LISTED ENTRIES »
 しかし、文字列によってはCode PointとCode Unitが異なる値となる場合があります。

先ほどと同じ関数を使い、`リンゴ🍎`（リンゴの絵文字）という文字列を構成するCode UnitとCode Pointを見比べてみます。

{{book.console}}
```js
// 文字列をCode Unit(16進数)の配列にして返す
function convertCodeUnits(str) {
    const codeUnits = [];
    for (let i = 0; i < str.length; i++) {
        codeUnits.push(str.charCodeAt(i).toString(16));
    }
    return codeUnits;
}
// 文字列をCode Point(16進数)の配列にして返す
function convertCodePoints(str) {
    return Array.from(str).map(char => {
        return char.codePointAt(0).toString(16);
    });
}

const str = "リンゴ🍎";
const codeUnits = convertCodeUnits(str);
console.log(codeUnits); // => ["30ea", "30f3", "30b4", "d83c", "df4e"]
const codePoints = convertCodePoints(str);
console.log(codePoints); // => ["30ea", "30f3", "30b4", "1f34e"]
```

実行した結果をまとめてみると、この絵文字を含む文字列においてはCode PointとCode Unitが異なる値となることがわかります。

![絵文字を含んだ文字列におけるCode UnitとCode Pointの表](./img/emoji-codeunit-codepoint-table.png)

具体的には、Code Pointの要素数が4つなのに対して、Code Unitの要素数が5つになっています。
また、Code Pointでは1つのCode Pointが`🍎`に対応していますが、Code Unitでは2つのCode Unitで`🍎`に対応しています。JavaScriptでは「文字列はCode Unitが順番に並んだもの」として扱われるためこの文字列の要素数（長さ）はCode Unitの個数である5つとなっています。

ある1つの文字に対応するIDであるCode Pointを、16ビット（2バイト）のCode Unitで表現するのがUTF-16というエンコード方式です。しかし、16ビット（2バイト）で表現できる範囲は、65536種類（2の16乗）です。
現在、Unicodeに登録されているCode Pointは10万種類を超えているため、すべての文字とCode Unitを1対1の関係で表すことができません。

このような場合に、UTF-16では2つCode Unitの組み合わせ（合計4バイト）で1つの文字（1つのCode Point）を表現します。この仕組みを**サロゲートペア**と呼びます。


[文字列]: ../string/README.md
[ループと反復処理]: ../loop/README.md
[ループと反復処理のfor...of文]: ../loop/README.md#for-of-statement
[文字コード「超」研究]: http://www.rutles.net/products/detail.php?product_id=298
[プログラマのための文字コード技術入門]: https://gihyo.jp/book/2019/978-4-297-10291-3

PROBLEM TO WORK ON »
Gather each line from the entries above that includes the word "loop".

EXPECTED ANSWER »
[ループと反復処理]: ../loop/README.md
[ループと反復処理のfor...of文]: ../loop/README.md#for-of-statement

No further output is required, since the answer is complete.